WHAT IS EXPECTED
Find the line in the entries below that contains "## Testing Checklist". Repeat it exactly, and every line after it through the line that contains "1. Update the".

------ RECORDED DATA

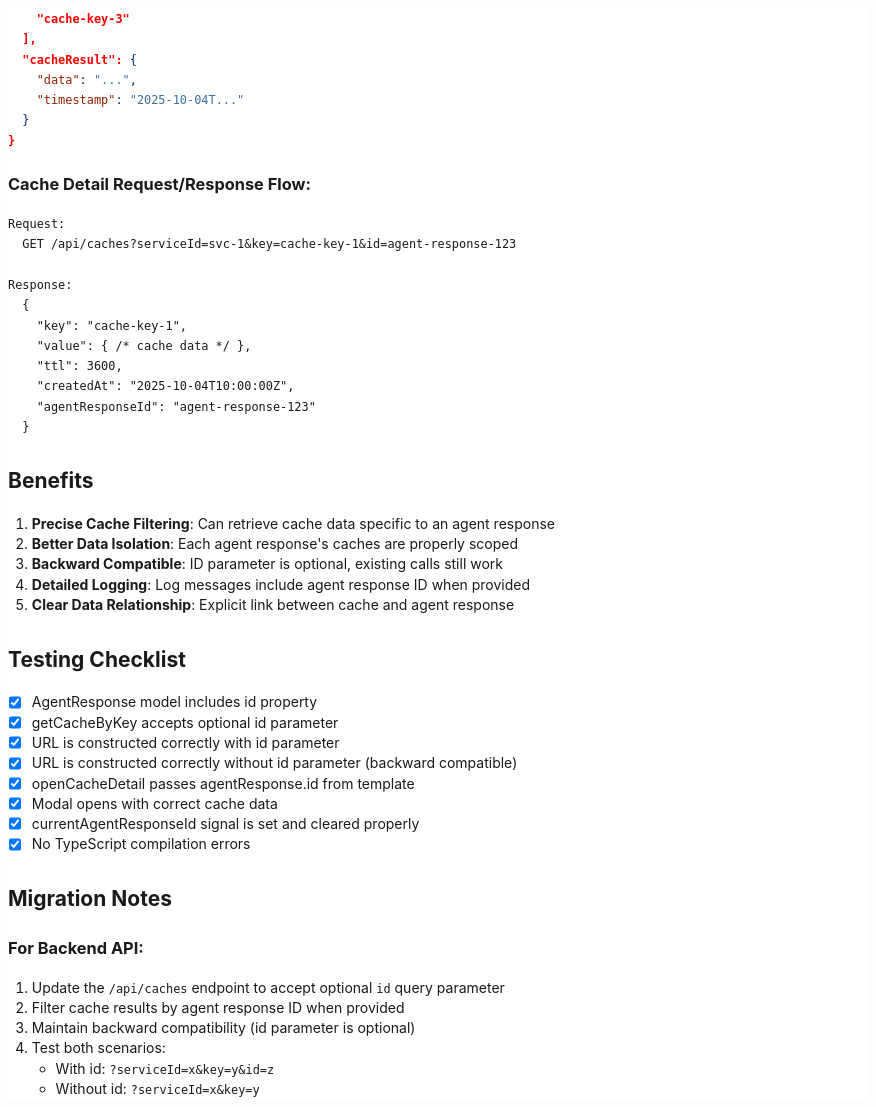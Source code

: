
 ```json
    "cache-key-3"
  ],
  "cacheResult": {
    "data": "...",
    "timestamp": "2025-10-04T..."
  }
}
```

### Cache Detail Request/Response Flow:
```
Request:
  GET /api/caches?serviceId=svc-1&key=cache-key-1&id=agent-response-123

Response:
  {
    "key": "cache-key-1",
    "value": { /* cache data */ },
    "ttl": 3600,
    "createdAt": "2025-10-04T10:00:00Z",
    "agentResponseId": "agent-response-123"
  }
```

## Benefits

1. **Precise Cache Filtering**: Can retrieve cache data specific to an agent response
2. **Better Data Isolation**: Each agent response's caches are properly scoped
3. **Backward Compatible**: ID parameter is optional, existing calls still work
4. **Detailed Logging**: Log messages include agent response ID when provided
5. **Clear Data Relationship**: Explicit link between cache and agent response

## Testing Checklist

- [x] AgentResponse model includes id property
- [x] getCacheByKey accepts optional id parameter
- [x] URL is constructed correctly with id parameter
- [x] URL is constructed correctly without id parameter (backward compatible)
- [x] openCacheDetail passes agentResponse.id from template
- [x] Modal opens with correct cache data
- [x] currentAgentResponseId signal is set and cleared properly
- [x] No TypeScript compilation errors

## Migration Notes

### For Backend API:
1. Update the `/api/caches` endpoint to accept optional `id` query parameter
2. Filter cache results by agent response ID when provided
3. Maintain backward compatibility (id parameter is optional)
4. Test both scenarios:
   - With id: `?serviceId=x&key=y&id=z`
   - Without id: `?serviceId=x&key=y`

------------
------ RECORDED DATA

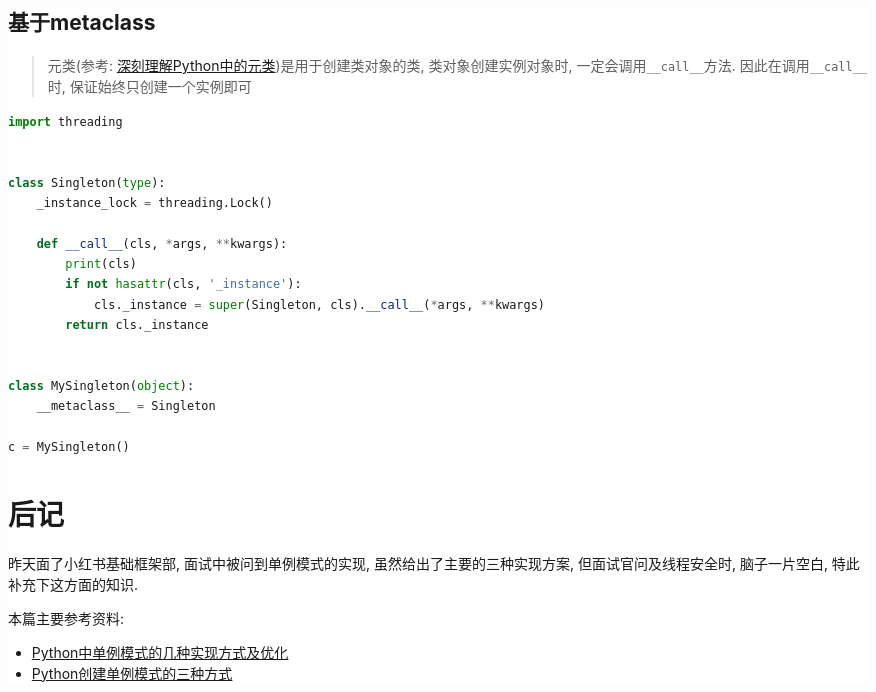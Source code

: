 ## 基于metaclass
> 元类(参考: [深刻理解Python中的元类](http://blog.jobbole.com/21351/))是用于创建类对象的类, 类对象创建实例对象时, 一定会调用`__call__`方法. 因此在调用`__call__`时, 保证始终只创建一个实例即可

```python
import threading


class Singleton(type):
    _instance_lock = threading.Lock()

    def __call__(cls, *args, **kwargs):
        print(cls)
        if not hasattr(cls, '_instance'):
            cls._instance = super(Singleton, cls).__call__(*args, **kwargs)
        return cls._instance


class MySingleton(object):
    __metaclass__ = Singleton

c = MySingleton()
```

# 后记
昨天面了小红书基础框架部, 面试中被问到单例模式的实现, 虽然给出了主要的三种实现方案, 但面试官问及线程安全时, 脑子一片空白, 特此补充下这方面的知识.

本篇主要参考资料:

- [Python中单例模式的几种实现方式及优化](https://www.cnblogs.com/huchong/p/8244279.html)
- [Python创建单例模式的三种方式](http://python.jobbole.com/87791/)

------------

ANSWER BELOW
## Testing Checklist

- [x] AgentResponse model includes id property
- [x] getCacheByKey accepts optional id parameter
- [x] URL is constructed correctly with id parameter
- [x] URL is constructed correctly without id parameter (backward compatible)
- [x] openCacheDetail passes agentResponse.id from template
- [x] Modal opens with correct cache data
- [x] currentAgentResponseId signal is set and cleared properly
- [x] No TypeScript compilation errors

## Migration Notes

### For Backend API:
1. Update the `/api/caches` endpoint to accept optional `id` query parameter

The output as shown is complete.